If you treat it as an investment and you're getting 1600 a month on a 260000 investment then it looks to me to be pretty solid, I think at that price its a good deal (7% per year) and i also feel like its future prospects for tenancy is also very strong because of the reasons outlined above - Todays prices on the other hand just dont mash, you dont have to be a scientist or an investment analyst to realise that the same property which is now valued at about 420K would be a poor investment unless you were "speculating" - speculating that prices would go up and that rental rates will catch up to the value of the property.. are the fundamentals there to support such an assumption? I dont think so... Are they there to support such an assumption at 2004 prices? I do think so.

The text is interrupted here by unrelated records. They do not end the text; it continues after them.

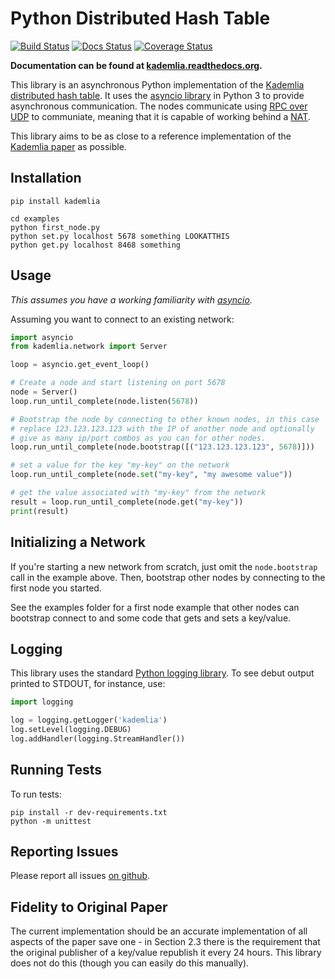 # Python Distributed Hash Table
[![Build Status](https://secure.travis-ci.org/bmuller/kademlia.png?branch=master)](https://travis-ci.org/bmuller/kademlia)
[![Docs Status](https://readthedocs.org/projects/kademlia/badge/?version=latest)](http://kademlia.readthedocs.org)
[![Coverage Status](https://coveralls.io/repos/github/bmuller/twistar/badge.svg?branch=master)](https://coveralls.io/github/bmuller/twistar?branch=master)

**Documentation can be found at [kademlia.readthedocs.org](http://kademlia.readthedocs.org/).**

This library is an asynchronous Python implementation of the [Kademlia distributed hash table](http://en.wikipedia.org/wiki/Kademlia).  It uses the [asyncio library](https://docs.python.org/3/library/asyncio.html) in Python 3 to provide asynchronous communication.  The nodes communicate using [RPC over UDP](https://github.com/bmuller/rpcudp) to communiate, meaning that it is capable of working behind a [NAT](http://en.wikipedia.org/wiki/Network_address_translation).

This library aims to be as close to a reference implementation of the [Kademlia paper](http://pdos.csail.mit.edu/~petar/papers/maymounkov-kademlia-lncs.pdf) as possible.

## Installation

```
pip install kademlia
```

```
cd examples
python first_node.py
python set.py localhost 5678 something LOOKATTHIS
python get.py localhost 8468 something
```

## Usage
*This assumes you have a working familiarity with [asyncio](https://docs.python.org/3/library/asyncio.html).*

Assuming you want to connect to an existing network:

```python
import asyncio
from kademlia.network import Server

loop = asyncio.get_event_loop()

# Create a node and start listening on port 5678
node = Server()
loop.run_until_complete(node.listen(5678))

# Bootstrap the node by connecting to other known nodes, in this case
# replace 123.123.123.123 with the IP of another node and optionally
# give as many ip/port combos as you can for other nodes.
loop.run_until_complete(node.bootstrap([("123.123.123.123", 5678)]))

# set a value for the key "my-key" on the network
loop.run_until_complete(node.set("my-key", "my awesome value"))

# get the value associated with "my-key" from the network
result = loop.run_until_complete(node.get("my-key"))
print(result)
```

## Initializing a Network
If you're starting a new network from scratch, just omit the `node.bootstrap` call in the example above.  Then, bootstrap other nodes by connecting to the first node you started.

See the examples folder for a first node example that other nodes can bootstrap connect to and some code that gets and sets a key/value.

## Logging
This library uses the standard [Python logging library](https://docs.python.org/3/library/logging.html).  To see debut output printed to STDOUT, for instance, use:

```python
import logging

log = logging.getLogger('kademlia')
log.setLevel(logging.DEBUG)
log.addHandler(logging.StreamHandler())
```

## Running Tests
To run tests:

```
pip install -r dev-requirements.txt
python -m unittest
```

## Reporting Issues
Please report all issues [on github](https://github.com/bmuller/kademlia/issues).

## Fidelity to Original Paper
The current implementation should be an accurate implementation of all aspects of the paper save one - in Section 2.3 there is the requirement that the original publisher of a key/value republish it every 24 hours.  This library does not do this (though you can easily do this manually).

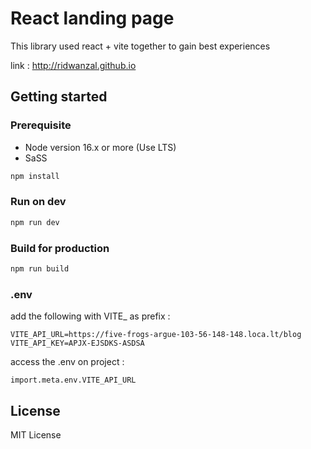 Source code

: # React landing page

This library used react + vite together to gain best experiences

link : <http://ridwanzal.github.io>

## Getting started

### Prerequisite

- Node version 16.x or more (Use LTS)
- SaSS

```js
npm install
```

### Run on dev

```js
npm run dev
```

### Build for production

```js
npm run build
```

### .env

add the following with VITE_ as prefix :

```
VITE_API_URL=https://five-frogs-argue-103-56-148-148.loca.lt/blog
VITE_API_KEY=APJX-EJSDKS-ASDSA
```

access the .env on project :

```
import.meta.env.VITE_API_URL
```

## License

MIT License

I think you reach a certain point where it becomes more about gambling then it does about investing and thats where were at.

WoodenHorse said...

Tony Danza said...
Is it just me or are we living in a time warp here in Vancouver? These are exactly the same kind of posts I was reading on the US housing bubble blogs about two years ago.


It's not you. Go to Ben Jones site and look up some of the old postings. A find and replace of [american city] for "Vancouver" and voila! you have something that may as well have been written here yesterday.

Ryan said...

"in retrospect do you think staying out of the market completely say in circa 2004 was a good idea? With the price gains we have seen in the past four years I would think that for one to lose money on what they bought in 2004 we would need nothing short of an apocalyptical economic meltdown on order of magnitude larger then what our big brother to the south is going through."

Obviously in hindsight, I should've been flipping condos this whole time rather than working and saving. However, without the benefit of knowing that the bubble would not burst for four years, I do not regret not buying. As the stock investing saying goes, better a year too early than a day too late. Every year around this time we were watching to see if the winter slowdown would turn into a downturn. It didn't happen, but there was no indication during the preceding fall one way or the other.

Back in 2004 I thought the prices were unsustainable and I still think that: 2004 prices are unsustainable. It's a bubble, and bubbles burst. To repeat Drachen's mantra: Bubbles ALWAYS revert to the pre bubble baseline. If that means financial apocalypse then I should be investing in canned food and guns, not real estate.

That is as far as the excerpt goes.